→ Records for this exercise:
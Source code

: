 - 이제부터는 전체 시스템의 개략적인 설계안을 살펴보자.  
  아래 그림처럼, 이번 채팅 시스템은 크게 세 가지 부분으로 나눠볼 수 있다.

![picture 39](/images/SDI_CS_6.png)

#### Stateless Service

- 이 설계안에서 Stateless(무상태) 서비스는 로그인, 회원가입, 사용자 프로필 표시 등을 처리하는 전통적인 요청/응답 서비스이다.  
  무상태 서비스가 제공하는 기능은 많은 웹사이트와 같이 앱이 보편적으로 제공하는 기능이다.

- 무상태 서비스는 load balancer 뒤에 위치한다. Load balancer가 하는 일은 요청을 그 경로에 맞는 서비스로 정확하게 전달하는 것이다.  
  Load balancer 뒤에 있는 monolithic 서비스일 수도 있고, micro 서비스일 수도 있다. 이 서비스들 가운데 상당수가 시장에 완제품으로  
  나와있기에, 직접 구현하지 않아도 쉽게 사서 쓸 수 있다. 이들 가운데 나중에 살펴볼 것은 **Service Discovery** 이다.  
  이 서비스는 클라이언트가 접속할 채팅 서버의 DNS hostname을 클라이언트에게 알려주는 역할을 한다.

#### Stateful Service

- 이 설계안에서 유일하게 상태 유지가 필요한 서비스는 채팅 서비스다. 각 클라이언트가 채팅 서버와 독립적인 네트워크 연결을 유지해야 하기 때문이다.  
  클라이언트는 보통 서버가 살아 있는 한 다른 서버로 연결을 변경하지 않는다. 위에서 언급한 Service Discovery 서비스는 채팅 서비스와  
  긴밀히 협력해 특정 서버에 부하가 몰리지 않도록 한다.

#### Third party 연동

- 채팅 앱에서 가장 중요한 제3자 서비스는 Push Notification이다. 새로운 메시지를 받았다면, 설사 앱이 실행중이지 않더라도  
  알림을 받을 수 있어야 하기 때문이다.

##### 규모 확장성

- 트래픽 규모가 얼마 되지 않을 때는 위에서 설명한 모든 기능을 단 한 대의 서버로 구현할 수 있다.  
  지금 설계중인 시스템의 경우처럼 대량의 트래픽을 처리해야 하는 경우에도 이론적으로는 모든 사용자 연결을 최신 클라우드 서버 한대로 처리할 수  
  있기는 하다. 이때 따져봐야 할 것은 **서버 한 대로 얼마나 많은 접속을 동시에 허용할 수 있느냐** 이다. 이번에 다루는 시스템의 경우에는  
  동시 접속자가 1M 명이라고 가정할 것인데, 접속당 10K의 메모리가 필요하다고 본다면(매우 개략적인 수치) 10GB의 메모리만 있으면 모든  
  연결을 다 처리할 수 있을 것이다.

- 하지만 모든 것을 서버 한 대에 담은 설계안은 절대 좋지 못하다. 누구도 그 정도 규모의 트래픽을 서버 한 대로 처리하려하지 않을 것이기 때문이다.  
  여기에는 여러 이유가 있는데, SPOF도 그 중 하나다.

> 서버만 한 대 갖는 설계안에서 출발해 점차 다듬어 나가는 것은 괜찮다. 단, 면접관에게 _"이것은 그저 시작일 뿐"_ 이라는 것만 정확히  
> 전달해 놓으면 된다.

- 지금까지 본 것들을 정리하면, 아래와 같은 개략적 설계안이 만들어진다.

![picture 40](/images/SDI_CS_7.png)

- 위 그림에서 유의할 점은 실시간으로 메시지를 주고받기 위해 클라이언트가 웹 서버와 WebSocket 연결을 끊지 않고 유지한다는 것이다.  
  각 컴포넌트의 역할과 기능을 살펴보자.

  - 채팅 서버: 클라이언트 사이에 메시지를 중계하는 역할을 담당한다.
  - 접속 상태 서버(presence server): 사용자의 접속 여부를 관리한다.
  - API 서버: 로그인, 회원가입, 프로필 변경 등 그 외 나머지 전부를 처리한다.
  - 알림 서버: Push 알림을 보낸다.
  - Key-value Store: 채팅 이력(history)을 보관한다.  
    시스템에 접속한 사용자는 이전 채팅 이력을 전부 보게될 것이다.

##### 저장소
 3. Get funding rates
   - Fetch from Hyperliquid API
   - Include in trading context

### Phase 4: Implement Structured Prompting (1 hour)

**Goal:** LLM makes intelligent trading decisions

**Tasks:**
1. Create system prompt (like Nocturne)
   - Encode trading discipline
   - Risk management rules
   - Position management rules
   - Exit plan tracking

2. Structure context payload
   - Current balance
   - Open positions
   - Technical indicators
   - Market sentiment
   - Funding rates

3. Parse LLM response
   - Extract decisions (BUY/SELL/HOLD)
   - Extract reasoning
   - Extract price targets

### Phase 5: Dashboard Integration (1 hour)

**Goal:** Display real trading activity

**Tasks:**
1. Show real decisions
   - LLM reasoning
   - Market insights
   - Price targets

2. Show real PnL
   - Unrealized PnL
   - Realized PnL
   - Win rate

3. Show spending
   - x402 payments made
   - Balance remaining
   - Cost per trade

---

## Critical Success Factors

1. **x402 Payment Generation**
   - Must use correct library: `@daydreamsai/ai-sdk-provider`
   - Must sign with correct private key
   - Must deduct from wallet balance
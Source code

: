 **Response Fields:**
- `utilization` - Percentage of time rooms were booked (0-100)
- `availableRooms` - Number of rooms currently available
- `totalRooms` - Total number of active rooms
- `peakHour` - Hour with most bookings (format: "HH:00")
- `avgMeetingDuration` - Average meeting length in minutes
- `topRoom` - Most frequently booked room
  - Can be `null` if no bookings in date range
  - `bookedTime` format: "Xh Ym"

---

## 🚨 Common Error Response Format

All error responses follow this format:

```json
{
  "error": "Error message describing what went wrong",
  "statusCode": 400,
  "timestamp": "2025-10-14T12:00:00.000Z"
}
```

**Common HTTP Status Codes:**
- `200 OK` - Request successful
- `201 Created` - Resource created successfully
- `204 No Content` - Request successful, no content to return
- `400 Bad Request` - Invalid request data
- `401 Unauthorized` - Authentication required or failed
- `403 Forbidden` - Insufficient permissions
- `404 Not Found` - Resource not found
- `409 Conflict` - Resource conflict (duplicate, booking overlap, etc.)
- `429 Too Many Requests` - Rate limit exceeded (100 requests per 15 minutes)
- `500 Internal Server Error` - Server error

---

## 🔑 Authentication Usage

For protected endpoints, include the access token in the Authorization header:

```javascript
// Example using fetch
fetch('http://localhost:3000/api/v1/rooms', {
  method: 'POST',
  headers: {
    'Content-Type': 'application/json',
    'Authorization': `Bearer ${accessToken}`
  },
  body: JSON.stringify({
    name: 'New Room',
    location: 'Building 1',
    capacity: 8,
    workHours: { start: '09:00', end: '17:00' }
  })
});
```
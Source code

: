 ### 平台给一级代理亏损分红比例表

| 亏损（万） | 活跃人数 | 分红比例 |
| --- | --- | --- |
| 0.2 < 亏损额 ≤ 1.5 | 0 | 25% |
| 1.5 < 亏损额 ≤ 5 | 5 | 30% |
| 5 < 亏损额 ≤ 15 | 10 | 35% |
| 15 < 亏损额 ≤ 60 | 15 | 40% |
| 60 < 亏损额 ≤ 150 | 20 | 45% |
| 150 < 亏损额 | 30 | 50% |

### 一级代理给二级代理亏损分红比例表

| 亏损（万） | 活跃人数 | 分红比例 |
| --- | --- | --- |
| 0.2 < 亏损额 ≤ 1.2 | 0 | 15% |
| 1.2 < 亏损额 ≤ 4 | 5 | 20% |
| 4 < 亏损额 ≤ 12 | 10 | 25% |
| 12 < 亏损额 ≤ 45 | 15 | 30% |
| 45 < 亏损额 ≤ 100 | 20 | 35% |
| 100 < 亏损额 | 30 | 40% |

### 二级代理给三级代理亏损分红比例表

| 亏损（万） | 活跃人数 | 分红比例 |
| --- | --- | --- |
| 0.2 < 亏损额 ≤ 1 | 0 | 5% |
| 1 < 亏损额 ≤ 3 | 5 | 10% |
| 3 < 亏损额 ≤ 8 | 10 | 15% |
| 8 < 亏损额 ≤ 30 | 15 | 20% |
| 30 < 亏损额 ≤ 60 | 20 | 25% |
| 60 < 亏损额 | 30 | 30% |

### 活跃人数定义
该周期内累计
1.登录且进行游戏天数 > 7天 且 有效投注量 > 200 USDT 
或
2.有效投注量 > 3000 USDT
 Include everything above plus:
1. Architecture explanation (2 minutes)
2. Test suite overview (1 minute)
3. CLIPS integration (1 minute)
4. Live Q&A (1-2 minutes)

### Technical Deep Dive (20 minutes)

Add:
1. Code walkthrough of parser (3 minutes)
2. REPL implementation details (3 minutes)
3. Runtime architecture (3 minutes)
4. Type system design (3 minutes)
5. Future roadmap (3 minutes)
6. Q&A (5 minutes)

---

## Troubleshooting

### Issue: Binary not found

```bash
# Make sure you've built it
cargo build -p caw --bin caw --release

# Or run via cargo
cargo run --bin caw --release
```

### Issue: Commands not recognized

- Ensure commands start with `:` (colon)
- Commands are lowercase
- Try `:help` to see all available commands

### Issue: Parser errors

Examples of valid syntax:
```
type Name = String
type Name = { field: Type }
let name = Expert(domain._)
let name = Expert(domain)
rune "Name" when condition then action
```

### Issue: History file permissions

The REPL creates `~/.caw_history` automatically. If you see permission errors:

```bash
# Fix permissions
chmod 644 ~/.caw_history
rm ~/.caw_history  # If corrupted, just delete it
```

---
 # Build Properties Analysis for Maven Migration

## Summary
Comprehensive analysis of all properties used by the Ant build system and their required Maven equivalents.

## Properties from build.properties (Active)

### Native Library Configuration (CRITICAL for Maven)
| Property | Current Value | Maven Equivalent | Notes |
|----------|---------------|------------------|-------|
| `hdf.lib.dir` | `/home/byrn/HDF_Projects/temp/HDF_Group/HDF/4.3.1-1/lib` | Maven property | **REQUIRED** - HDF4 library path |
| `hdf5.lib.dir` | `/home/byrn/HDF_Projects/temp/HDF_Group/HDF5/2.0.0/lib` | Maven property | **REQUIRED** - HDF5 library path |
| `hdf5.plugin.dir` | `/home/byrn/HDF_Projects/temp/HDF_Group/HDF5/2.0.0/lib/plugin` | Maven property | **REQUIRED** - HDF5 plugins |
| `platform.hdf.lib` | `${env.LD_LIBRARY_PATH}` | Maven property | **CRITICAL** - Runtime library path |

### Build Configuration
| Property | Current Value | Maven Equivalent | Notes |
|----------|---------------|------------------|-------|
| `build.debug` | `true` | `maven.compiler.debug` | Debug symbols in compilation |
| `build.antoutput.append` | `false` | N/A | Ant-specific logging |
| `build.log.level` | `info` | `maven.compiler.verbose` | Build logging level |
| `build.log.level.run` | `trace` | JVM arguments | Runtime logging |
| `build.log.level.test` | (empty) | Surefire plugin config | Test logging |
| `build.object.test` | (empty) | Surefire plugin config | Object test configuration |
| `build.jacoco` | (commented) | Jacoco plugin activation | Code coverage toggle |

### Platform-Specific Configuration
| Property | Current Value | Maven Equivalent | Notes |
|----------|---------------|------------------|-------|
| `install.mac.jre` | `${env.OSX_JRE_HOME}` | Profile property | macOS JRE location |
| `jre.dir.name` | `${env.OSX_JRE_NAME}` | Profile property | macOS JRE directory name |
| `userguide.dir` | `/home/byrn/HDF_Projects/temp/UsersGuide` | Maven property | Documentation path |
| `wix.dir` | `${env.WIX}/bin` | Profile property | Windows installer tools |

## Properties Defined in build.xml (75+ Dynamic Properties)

→ Exercise description:
Check every line of the records above for the string "Resource". Copy those that hold it.

→ Answer:
- `201 Created` - Resource created successfully
- `404 Not Found` - Resource not found
- `409 Conflict` - Resource conflict (duplicate, booking overlap, etc.)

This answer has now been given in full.